From there it moved to the Rondebosch Common. How interesting is that! Living in the southern suburbs very close to the Common, my wife and I are regular participants at the popular runner’s/walker’s stomping ground but only recently discovered its connection to golf’s history. Now, when I’m out there running, I often take a moment to imagine what golfing at the Common might have looked like back then.

From the Rondebosch Common, the Cape Golf Club moved to its current home adjacent to the Wynberg Military facility and has since been called Royal Cape Golf Club, the oldest golf club in South Africa.

In 1892, the first National Golf Championship was held in Kimberly in the Northern Cape, and the first South African Open Championship in Port Elizabeth in 1903, after many exhibition tournaments of same was played over the preceding 10 years. The SA Open as it is known today, and which recently took place this past weekend at the Gary Player Country Club at Sun City, with Daniel van Tonder winning the prestigious SA Open Champion Title for 2021, is thus one of the oldest Open Championship tournaments in the world. Yes, in the whole world!

MPGC Board member Sergeant Donovan Williams presents a demonstration to some of the team members.

It’s fair to say that South Africa has an impressive chapter in world-golf history. It does however have an equally dark, very dark chapter that I delve into later in this series.

During this period of segregation, the only time non-whites or non-Europeans, as they were referred to back then, were on the golf course, was to caddy (carry the bags of the European golfers). Today, still, we have caddies employed at golf courses who are painful reminders of how far we have to go to offer them a dignified presence and livelihood within the industry. This is another topic I will address in more detail in a subsequent story.

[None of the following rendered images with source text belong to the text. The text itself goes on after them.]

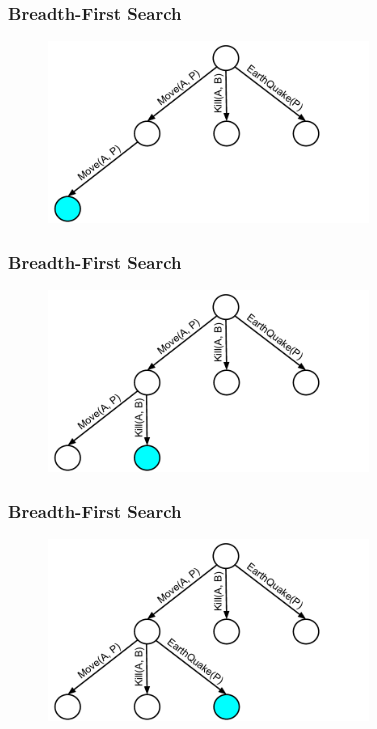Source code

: \documentclass{beamer}
\begin{document}
\begin{frame}[fragile]
\frametitle{Breadth-First Search}
\begin{figure}[h]
	\includegraphics[width=8.5cm]{Diagrams/BreadthFirst/BreadthTreeFour.pdf}
	\centering
\end{figure}
\end{frame}

\begin{frame}[fragile]
\frametitle{Breadth-First Search}
\begin{figure}[h]
	\includegraphics[width=8.5cm]{Diagrams/BreadthFirst/BreadthTreeFive.pdf}
	\centering
\end{figure}
\end{frame}

\begin{frame}[fragile]
\frametitle{Breadth-First Search}
\begin{figure}[h]
	\includegraphics[width=8.5cm]{Diagrams/BreadthFirst/BreadthTreeSix.pdf}
	\centering
\end{figure}
\end{frame}
\end{document}
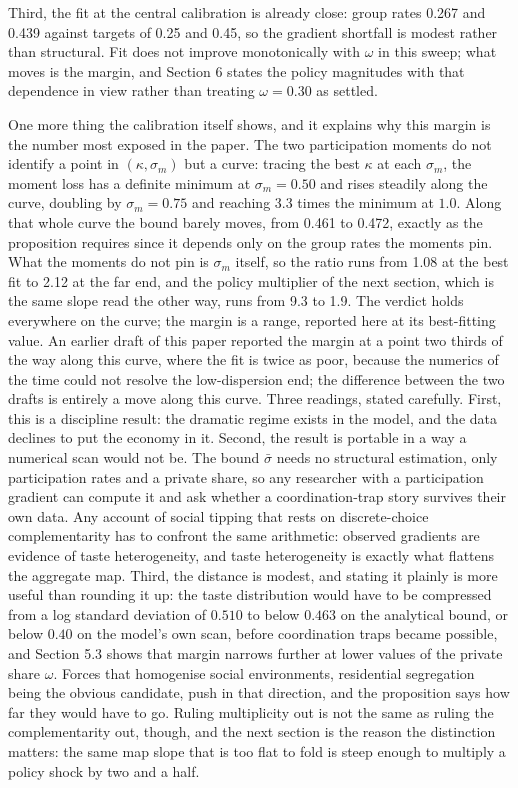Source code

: \documentclass[11pt]{article}
\begin{document}
Third, the fit at the central calibration is already close: group rates 0.267 and 0.439 against targets of 0.25 and 0.45, so the gradient shortfall is modest rather than structural. Fit does not improve monotonically with $\omega$ in this sweep; what moves is the margin, and Section 6 states the policy magnitudes with that dependence in view rather than treating $\omega = 0.30$ as settled.

One more thing the calibration itself shows, and it explains why this margin is the number most exposed in the paper. The two participation moments do not identify a point in $(\kappa, \sigma_m)$ but a curve: tracing the best $\kappa$ at each $\sigma_m$, the moment loss has a definite minimum at $\sigma_m = 0.50$ and rises steadily along the curve, doubling by $\sigma_m = 0.75$ and reaching 3.3 times the minimum at $1.0$. Along that whole curve the bound barely moves, from 0.461 to 0.472, exactly as the proposition requires since it depends only on the group rates the moments pin. What the moments do not pin is $\sigma_m$ itself, so the ratio runs from 1.08 at the best fit to 2.12 at the far end, and the policy multiplier of the next section, which is the same slope read the other way, runs from 9.3 to 1.9. The verdict holds everywhere on the curve; the margin is a range, reported here at its best-fitting value. An earlier draft of this paper reported the margin at a point two thirds of the way along this curve, where the fit is twice as poor, because the numerics of the time could not resolve the low-dispersion end; the difference between the two drafts is entirely a move along this curve. Three readings, stated carefully. First, this is a discipline result: the dramatic regime exists in the model, and the data declines to put the economy in it. Second, the result is portable in a way a numerical scan would not be. The bound $\bar\sigma$ needs no structural estimation, only participation rates and a private share, so any researcher with a participation gradient can compute it and ask whether a coordination-trap story survives their own data. Any account of social tipping that rests on discrete-choice complementarity has to confront the same arithmetic: observed gradients are evidence of taste heterogeneity, and taste heterogeneity is exactly what flattens the aggregate map. Third, the distance is modest, and stating it plainly is more useful than rounding it up: the taste distribution would have to be compressed from a log standard deviation of $0.510$ to below $0.463$ on the analytical bound, or below $0.40$ on the model's own scan, before coordination traps became possible, and Section 5.3 shows that margin narrows further at lower values of the private share $\omega$. Forces that homogenise social environments, residential segregation being the obvious candidate, push in that direction, and the proposition says how far they would have to go. Ruling multiplicity out is not the same as ruling the complementarity out, though, and the next section is the reason the distinction matters: the same map slope that is too flat to fold is steep enough to multiply a policy shock by two and a half.
\end{document}
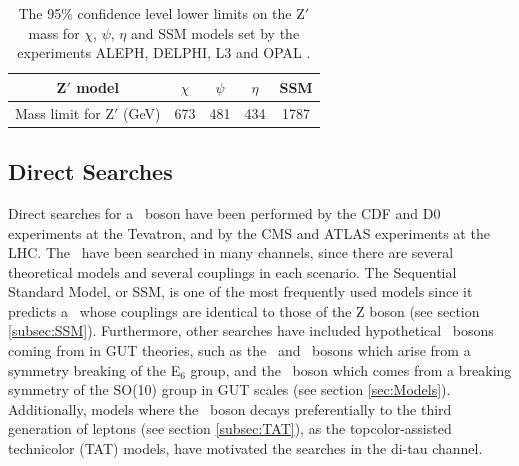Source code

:  \begin{table}[ht]
\begin{center}
\begin{tabular}{|c|c|c|c|c|}
  \hline
  Z$'$ model                        &  $\chi$ & $\psi$ & $\eta$ & SSM  \\ \hline\hline
  Mass limit for Z$'$ (GeV)         &   673   &   481  &   434  & 1787 \\
  \hline
\end{tabular}
\end{center}
\caption{The 95$\%$ confidence level lower limits on the Z$'$ mass for $\chi$, $\psi$, $\eta$ and SSM models
set by the experiments ALEPH, DELPHI, L3 and OPAL \cite{LEP2}.}\label{LEPZprime}
\end{table}

\subsection{Direct Searches}
\label{subsec:DirectSearches}

Direct searches for a \Zprime~boson have been performed by the CDF \cite{CDFZprimedielectronbib,CDFZprimedimuonbib,CDFZprimeditaubib,CDFZprimeditopbib}
and D0 \cite{D0Zprimesearchesbib,D0Zprimetodielectronbib,D0Zprimeditopbib} experiments at the Tevatron, and 
by the CMS \cite{CMSZprimetodileptonrun1run2, CMSZprimetodileptonrun1, CMSZprimetodileptonrun1sqrt7, CMSZprimetotautaurun1, CMSZprimetotautauemu, 
CMSZprimetotautau2015, CMSZprimeto4leptons, CMSZprimeHplusZ, CMSZprimetotoptoprun1, CMSZprimetodibjetsrun1, CMSZprimedijetrun2} and
ATLAS \cite{ATLASZprimetodileptonrun2, ATLASZprimetodilepton2015, ATLASZprimetodilepton2012, ATLASZprimetodileptonrun1, ATLASZprimetotautau2016,
ATLASZprimetotautau2015, ATLASZprimetotautaurun1, ATLASZprimetotautau2011, ATLASZprimetojet2015, ATLASZprimetobjet2015} experiments at
the LHC. The \Zprime~have been searched in many channels, since there are several theoretical models and several couplings in 
each scenario. The Sequential Standard Model, or SSM, is one of the most frequently used models since it predicts 
a \ZprimeSSM~whose couplings are identical to those of the Z boson (see section \ref{subsec:SSM}). Furthermore,  other searches
have included hypothetical \Zprime~bosons coming from in GUT theories, such as the \Zprimepsi~and \Zprimechi~bosons which arise 
from a symmetry breaking of the E$_{6}$ group, and the \Zprimeeta~boson which comes from a breaking symmetry of 
the SO(10) group in GUT scales (see section \ref{sec:Models}). Additionally, models where the \Zprime~boson decays 
preferentially to the third generation of leptons (see section \ref{subsec:TAT}), as the topcolor-assisted 
technicolor (TAT) models, have motivated the searches in the di-tau channel.\\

Sometime during 1948, the South African Non-European Golf Union was established to progress the inclusion and development of black golfers in South Africa. Now in the Cape at this time, non-white golfers were mostly caddies and never had their own golf courses. They created makeshift courses on vacant lots of sandy, rough land.

In 1936, Sunningdale Park Golf Club was developed on such land in Wynberg, led by Peter Louw, former vice-president of the SA Non-European Golf Union. After they were forced to vacate that land, they found themselves moving around from one tract of neglected land to another, like golfing pariahs.

A young MPGC member attempts to make a putt on the make-shift green at the practice facility in Lentegeur Mitchells Plain.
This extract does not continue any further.